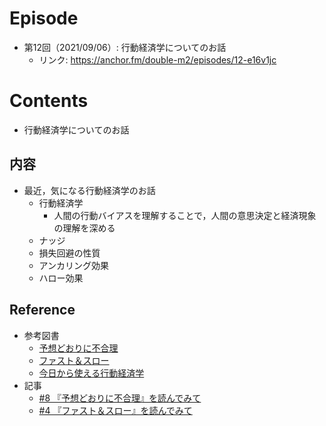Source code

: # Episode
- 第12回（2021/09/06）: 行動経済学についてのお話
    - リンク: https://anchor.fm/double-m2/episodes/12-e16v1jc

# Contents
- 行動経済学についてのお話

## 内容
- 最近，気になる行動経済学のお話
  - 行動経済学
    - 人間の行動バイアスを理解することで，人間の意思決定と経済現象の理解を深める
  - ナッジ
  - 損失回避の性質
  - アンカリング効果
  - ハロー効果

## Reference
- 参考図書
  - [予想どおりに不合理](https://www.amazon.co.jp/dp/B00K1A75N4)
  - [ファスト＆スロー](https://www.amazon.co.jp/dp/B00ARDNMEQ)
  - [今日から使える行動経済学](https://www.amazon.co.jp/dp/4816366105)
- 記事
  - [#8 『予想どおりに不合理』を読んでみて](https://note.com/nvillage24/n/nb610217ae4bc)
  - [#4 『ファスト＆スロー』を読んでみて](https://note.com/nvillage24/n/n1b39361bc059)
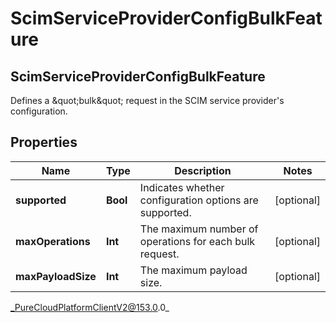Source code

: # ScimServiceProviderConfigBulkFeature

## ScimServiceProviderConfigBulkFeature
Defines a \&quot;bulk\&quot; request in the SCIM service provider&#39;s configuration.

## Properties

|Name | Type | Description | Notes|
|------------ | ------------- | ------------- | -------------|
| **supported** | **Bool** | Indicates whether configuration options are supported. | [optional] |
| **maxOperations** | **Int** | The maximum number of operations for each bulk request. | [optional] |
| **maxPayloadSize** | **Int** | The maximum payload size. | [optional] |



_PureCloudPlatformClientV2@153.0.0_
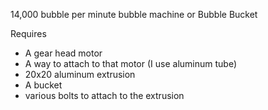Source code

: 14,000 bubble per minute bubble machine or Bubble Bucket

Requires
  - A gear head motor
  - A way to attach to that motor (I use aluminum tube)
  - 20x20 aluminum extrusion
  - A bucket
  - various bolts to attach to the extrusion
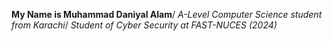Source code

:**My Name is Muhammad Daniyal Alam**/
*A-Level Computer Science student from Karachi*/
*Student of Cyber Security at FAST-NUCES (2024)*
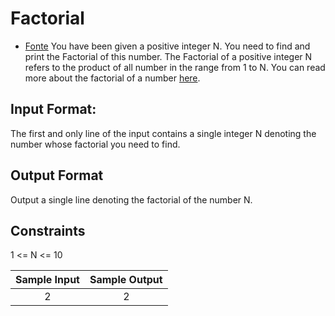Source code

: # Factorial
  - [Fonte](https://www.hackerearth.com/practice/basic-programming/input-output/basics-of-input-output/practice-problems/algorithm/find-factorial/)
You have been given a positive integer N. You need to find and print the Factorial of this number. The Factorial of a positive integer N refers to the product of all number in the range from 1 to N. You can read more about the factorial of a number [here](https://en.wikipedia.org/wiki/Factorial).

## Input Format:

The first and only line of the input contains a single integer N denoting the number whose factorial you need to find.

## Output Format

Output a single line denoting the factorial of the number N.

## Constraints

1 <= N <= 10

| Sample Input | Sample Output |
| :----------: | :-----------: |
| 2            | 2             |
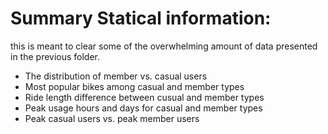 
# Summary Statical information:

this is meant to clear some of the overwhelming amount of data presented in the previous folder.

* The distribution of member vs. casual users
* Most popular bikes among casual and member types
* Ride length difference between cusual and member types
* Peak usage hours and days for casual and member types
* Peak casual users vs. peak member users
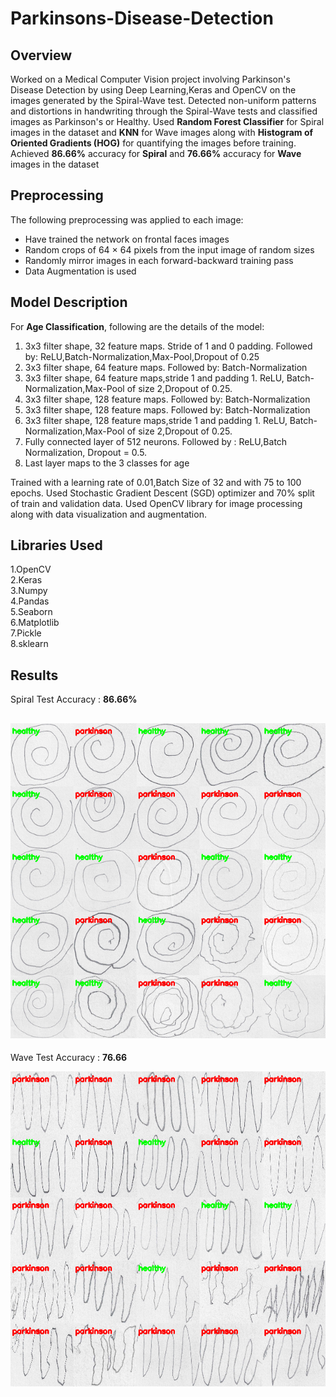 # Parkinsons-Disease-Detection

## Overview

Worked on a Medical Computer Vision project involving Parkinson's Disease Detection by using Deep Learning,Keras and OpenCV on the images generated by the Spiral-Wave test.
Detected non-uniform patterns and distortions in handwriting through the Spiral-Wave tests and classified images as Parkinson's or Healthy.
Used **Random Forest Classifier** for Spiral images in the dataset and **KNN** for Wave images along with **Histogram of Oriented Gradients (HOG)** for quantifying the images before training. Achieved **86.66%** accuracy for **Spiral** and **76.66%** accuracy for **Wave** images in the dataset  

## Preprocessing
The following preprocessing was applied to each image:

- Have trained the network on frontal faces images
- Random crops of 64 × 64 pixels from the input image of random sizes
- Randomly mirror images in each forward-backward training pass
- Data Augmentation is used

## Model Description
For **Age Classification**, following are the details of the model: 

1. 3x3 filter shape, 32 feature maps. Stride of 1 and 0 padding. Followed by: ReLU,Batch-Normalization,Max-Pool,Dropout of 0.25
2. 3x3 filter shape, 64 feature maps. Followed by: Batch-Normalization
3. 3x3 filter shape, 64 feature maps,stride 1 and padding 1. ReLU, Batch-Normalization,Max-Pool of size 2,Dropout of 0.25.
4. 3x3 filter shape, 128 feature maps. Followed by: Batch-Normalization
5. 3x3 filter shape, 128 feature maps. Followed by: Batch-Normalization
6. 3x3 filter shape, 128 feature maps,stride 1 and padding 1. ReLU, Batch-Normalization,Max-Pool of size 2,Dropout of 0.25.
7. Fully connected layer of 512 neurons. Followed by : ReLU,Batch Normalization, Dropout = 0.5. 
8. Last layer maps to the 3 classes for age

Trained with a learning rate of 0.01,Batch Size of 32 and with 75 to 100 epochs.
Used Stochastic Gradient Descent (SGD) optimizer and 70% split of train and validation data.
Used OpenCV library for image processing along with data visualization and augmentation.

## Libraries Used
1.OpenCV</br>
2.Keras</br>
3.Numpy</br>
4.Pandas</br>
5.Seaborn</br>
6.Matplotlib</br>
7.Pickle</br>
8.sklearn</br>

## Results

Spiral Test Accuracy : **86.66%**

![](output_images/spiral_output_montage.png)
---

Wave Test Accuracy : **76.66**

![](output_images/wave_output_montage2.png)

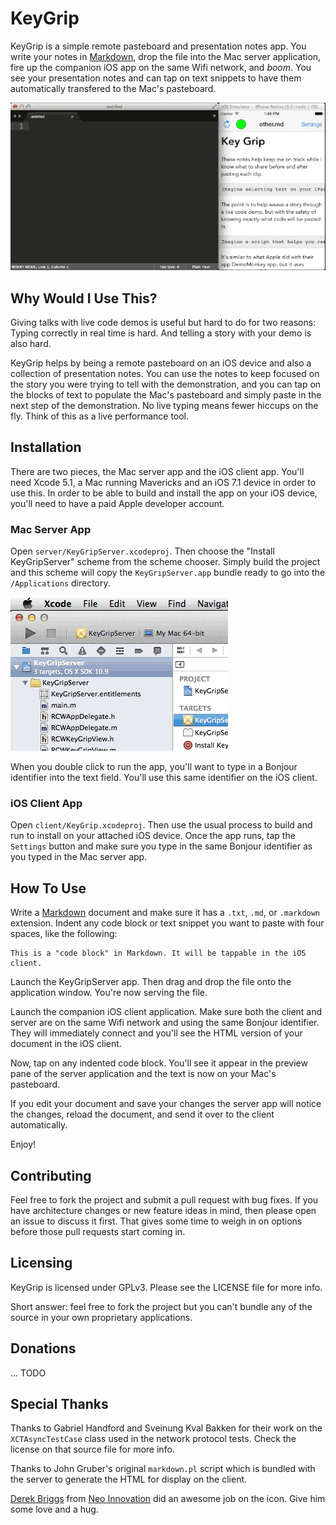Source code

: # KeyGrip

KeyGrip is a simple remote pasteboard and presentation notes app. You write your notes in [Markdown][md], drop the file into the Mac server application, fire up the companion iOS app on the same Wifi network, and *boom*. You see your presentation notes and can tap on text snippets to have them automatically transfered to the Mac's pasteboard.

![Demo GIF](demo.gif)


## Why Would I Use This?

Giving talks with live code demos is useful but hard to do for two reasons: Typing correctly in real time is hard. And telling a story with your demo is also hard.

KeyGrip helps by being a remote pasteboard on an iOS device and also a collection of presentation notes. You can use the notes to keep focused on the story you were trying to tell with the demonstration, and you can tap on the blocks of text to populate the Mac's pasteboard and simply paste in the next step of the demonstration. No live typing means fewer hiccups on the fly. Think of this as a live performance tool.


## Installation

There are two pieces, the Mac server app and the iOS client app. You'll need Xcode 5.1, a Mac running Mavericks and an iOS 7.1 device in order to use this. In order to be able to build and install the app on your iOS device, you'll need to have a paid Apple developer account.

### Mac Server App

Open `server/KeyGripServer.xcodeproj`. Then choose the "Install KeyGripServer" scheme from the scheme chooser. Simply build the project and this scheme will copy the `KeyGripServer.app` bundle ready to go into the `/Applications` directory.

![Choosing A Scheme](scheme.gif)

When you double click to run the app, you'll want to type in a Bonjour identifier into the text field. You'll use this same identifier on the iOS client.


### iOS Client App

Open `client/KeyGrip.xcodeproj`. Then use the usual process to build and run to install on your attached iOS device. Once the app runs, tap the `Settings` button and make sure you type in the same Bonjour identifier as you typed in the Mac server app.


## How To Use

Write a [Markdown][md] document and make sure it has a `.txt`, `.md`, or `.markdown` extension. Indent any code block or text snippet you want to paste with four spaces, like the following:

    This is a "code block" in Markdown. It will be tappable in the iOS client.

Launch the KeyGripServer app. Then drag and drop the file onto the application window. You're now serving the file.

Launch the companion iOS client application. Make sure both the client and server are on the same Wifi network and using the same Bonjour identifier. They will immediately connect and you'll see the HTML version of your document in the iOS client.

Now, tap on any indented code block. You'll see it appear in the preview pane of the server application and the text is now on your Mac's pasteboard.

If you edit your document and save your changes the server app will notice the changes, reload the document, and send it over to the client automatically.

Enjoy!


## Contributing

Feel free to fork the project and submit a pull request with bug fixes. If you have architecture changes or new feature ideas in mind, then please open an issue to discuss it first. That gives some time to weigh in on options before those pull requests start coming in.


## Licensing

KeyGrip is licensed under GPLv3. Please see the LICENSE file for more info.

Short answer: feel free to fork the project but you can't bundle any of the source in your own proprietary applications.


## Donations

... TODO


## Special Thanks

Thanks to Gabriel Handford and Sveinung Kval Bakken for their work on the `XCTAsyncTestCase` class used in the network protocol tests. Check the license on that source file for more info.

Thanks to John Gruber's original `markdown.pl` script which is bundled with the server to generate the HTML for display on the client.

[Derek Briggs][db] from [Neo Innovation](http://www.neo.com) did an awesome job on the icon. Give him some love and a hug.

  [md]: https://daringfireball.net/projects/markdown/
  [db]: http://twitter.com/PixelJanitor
________
**TASK DESCRIPTION**
In the listing above, find the line with "Description | Notes|" and the line with "peak member users". Set down both and every line between them, minus the pictures.

**EXPECTED ANSWER**
|Name | Type | Description | Notes|
|------------ | ------------- | ------------- | -------------|
| **supported** | **Bool** | Indicates whether configuration options are supported. | [optional] |
| **maxOperations** | **Int** | The maximum number of operations for each bulk request. | [optional] |
| **maxPayloadSize** | **Int** | The maximum payload size. | [optional] |



_PureCloudPlatformClientV2@153.0.0_
Source code

: 14,000 bubble per minute bubble machine or Bubble Bucket

Requires
  - A gear head motor
  - A way to attach to that motor (I use aluminum tube)
  - 20x20 aluminum extrusion
  - A bucket
  - various bolts to attach to the extrusion
Source code

:**My Name is Muhammad Daniyal Alam**/
*A-Level Computer Science student from Karachi*/
*Student of Cyber Security at FAST-NUCES (2024)*
Source code

: # Factorial
  - [Fonte](https://www.hackerearth.com/practice/basic-programming/input-output/basics-of-input-output/practice-problems/algorithm/find-factorial/)
You have been given a positive integer N. You need to find and print the Factorial of this number. The Factorial of a positive integer N refers to the product of all number in the range from 1 to N. You can read more about the factorial of a number [here](https://en.wikipedia.org/wiki/Factorial).

## Input Format:

The first and only line of the input contains a single integer N denoting the number whose factorial you need to find.

## Output Format

Output a single line denoting the factorial of the number N.

## Constraints

1 <= N <= 10

| Sample Input | Sample Output |
| :----------: | :-----------: |
| 2            | 2             |
# Summary Statical information:

this is meant to clear some of the overwhelming amount of data presented in the previous folder.

* The distribution of member vs. casual users
* Most popular bikes among casual and member types
* Ride length difference between cusual and member types
* Peak usage hours and days for casual and member types
* Peak casual users vs. peak member users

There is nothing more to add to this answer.